Stockfish - Decrease of nodes in endgame positions

syzygy · Post by **syzygy** » Wed Apr 23, 2014 9:22 am

bob wrote:The min_thread_group idea from crafty simply says "no more than this many threads at any single split point" unless we are within N plies of the root.

I had missed the "unless we are within N plies of the root" (if it was mentioned in your earlier comments, did not check). The "Max Threads per Split Point" restriction of SF did not have this condition if I am not mistaken.

I would think "unless remaining depth > min_split_depth", i.e. only apply max_thread_group if split depth = min_split_depth, but in any event your "unless" condition removes most of the problems.

I did not yet look into the crafty sources to see how "N" is determined.

bob · Post by **bob** » Wed Apr 23, 2014 6:27 pm

gladius wrote:
bob wrote:
gladius wrote:
Joerg Oster wrote:Here is some preliminary, but very interesting data.
<snip>
Nice! You should queue up a 8 thread test on fishtest.
Do they really do serious 8-thread testing? And this is really more important on 12-16 and beyond. 8 is sort of on the low edge of expected gain...
Very rarely, as not many machines can run the tests, so it takes a long time. But it is done, yes .

The reason I asked is that I do it on occasion. I can run 70 games at a time, which hurts (one cluster has 70 nodes with 8 cores per node). And it STILL needs 30K games to properly measure small improvements. That is just over 400 "game cycles". If it takes 1 minute to play a game (really too fast to test SMP changes) that turns into 6+ hours of testing. I generally go for at least 5m+5s which can make a game average something over 10 minutes which turns into over 3 days of testing for one cycle.

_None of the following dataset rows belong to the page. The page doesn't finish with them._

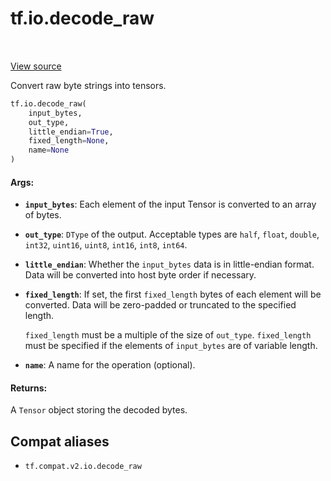 <div itemscope itemtype="http://developers.google.com/ReferenceObject">
<meta itemprop="name" content="tf.io.decode_raw" />
<meta itemprop="path" content="Stable" />
</div>

# tf.io.decode_raw

<!-- Insert buttons and diff -->

<table class="tfo-notebook-buttons tfo-api" align="left">
</table>

<a target="_blank" href="/code/stable/tensorflow/python/ops/parsing_ops.py">View source</a>



Convert raw byte strings into tensors.

``` python
tf.io.decode_raw(
    input_bytes,
    out_type,
    little_endian=True,
    fixed_length=None,
    name=None
)
```



<!-- Placeholder for "Used in" -->


#### Args:


* <b>`input_bytes`</b>:   Each element of the input Tensor is converted to an array of bytes.
* <b>`out_type`</b>:   `DType` of the output. Acceptable types are `half`, `float`, `double`,
  `int32`, `uint16`, `uint8`, `int16`, `int8`, `int64`.
* <b>`little_endian`</b>:   Whether the `input_bytes` data is in little-endian format. Data will be
  converted into host byte order if necessary.
* <b>`fixed_length`</b>:   If set, the first `fixed_length` bytes of each element will be converted.
  Data will be zero-padded or truncated to the specified length.

  `fixed_length` must be a multiple of the size of `out_type`.
  `fixed_length` must be specified if the elements of `input_bytes` are of
  variable length.
* <b>`name`</b>: A name for the operation (optional).


#### Returns:

A `Tensor` object storing the decoded bytes.


## Compat aliases

* `tf.compat.v2.io.decode_raw`

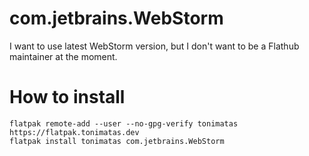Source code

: # com.jetbrains.WebStorm
I want to use latest WebStorm version, but I don't want to be a Flathub maintainer at the moment.

# How to install
```shell
flatpak remote-add --user --no-gpg-verify tonimatas https://flatpak.tonimatas.dev
flatpak install tonimatas com.jetbrains.WebStorm
```
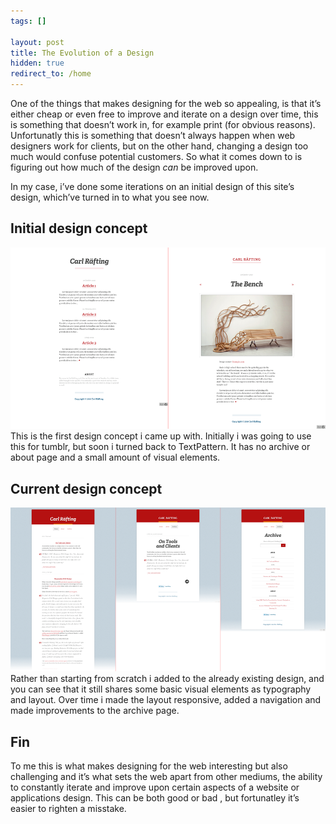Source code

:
 ```yaml
---
tags: []

layout: post
title: The Evolution of a Design
hidden: true
redirect_to: /home
---
```


One of the things that makes designing for the web so appealing, is that
it’s either cheap or even free to improve and iterate on a design over
time, this is something that doesn’t work in, for example print (for
obvious reasons). Unfortunatly this is something that doesn’t always
happen when web designers work for clients, but on the other hand,
changing a design too much would confuse potential customers. So what it
comes down to is figuring out how much of the design *can* be improved
upon.

In my case, i’ve done some iterations on an initial design of this
site’s design, which’ve turned in to what you see now.

Initial design concept
----------------------

<div class="media-content">
<a href="/images/9.png"><img src="/images/9t.png?1310831339" alt="" /></a>

</div>
This is the first design concept i came up with. Initially i was going
to use this for tumblr, but soon i turned back to TextPattern. It has no
archive or about page and a small amount of visual elements.

Current design concept
----------------------

<div class="media-content">
<a href="/images/8.png"><img src="/images/8t.png?1310831320" alt="" /></a>

</div>
Rather than starting from scratch i added to the already existing
design, and you can see that it still shares some basic visual elements
as typography and layout. Over time i made the layout responsive, added
a navigation and made improvements to the archive page.

Fin
---

To me this is what makes designing for the web interesting but also
challenging and it’s what sets the web apart from other mediums, the
ability to constantly iterate and improve upon certain aspects of a
website or applications design. This can be both good or bad , but
fortunatley it’s easier to righten a misstake.
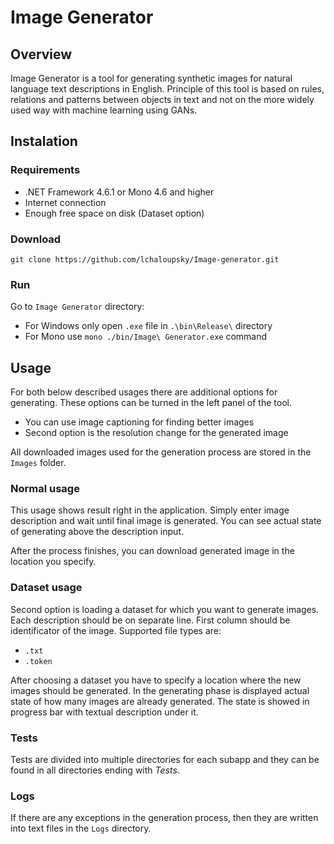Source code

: ﻿# Image Generator

## Overview
Image Generator is a tool for generating synthetic images for natural language text descriptions in English. Principle of this tool is based on rules, relations and patterns between objects in text and not on the more widely used way with machine learning using GANs.

## Instalation
### Requirements
* .NET Framework 4.6.1 or Mono 4.6 and higher
* Internet connection
* Enough free space on disk (Dataset option)

### Download
```git
git clone https://github.com/lchaloupsky/Image-generator.git
```
### Run
Go to `Image Generator` directory:
* For Windows only open `.exe` file in `.\bin\Release\` directory
* For Mono use `mono ./bin/Image\ Generator.exe` command

## Usage
For both below described usages there are additional options for generating. These options can be turned in the left panel of the tool.
* You can use image captioning for finding better images
* Second option is the resolution change for the generated image

All downloaded images used for the generation process are stored in the `Images` folder.

### Normal usage
This usage shows result right in the application. Simply enter image description and wait until final image is generated. You can see actual state of generating above the description input.
 
After the process finishes, you can download generated image in the location you specify.

### Dataset usage
Second option is loading a dataset for which you want to generate images. Each description should be on separate line. 
First column should be identificator of the image. Supported file types are:
* `.txt`
* `.token`

After choosing a dataset you have to specify a location where the new images should be generated. In the generating phase is displayed actual state of how many images are already generated. The state is showed in progress bar with textual description under it.

### Tests
Tests are divided into multiple directories for each subapp and they can be found in all directories ending with *Tests*.

### Logs
If there are any exceptions in the generation process, then they are written into text files in the `Logs` directory.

bob · Post by **bob** » Wed Apr 23, 2014 6:54 pm

syzygy wrote:
bob wrote:
syzygy wrote:
bob wrote:
syzygy wrote:
bob wrote:
Joerg Oster wrote:Yes, increasing MinSplitDepth for the endgame should definitely help.
That's at least my experience from many, many tries to tweak those parameters.
Also limiting # of threads per split point in endgames is important. No point in having more threads than reasonable moves to search. But min split depth is not enough for endgames, unfortunately. Takes more work and the mutex locks are pretty bad, period...
Certainly it makes no sense to have more threads than moves at a split node, but I do not see the point of limiting the number of threads more than that. If you have say 8 cores and 8 moves at a node (after having searched the first move) with remaining depth 17, it makes little sense to only let 5 threads search these 8 moves and hope that the other 3 threads join in at depth 15 or lower.

Max Threads per Split Point was removed from SF, which seems to help at least somewhat. But it did not solve the problem.
You should try it. I have. It works. Particularly out near the tips. If you split 5 plies from the tip, and have 8 moves to search using 8 threads, that is far less efficient than to simply split with 2 processors and use the other 6 somewhere else. The split overhead suddenly becomes a major factor when the subtrees near the tips are small.
OK, near the tips, basically at the minimum split depth, I accept that limiting the number of threads makes sense.

But some ply above the minimum split depth, I really do not see what it should give you. If min split depth is 7 and you are splitting at depth 9, then it should be a pretty safe bet that having 8 cores at the split node at depth 9 is better than having just 5 at depth 9 and the 3 remaining cores joining split nodes (several times) at depth 7.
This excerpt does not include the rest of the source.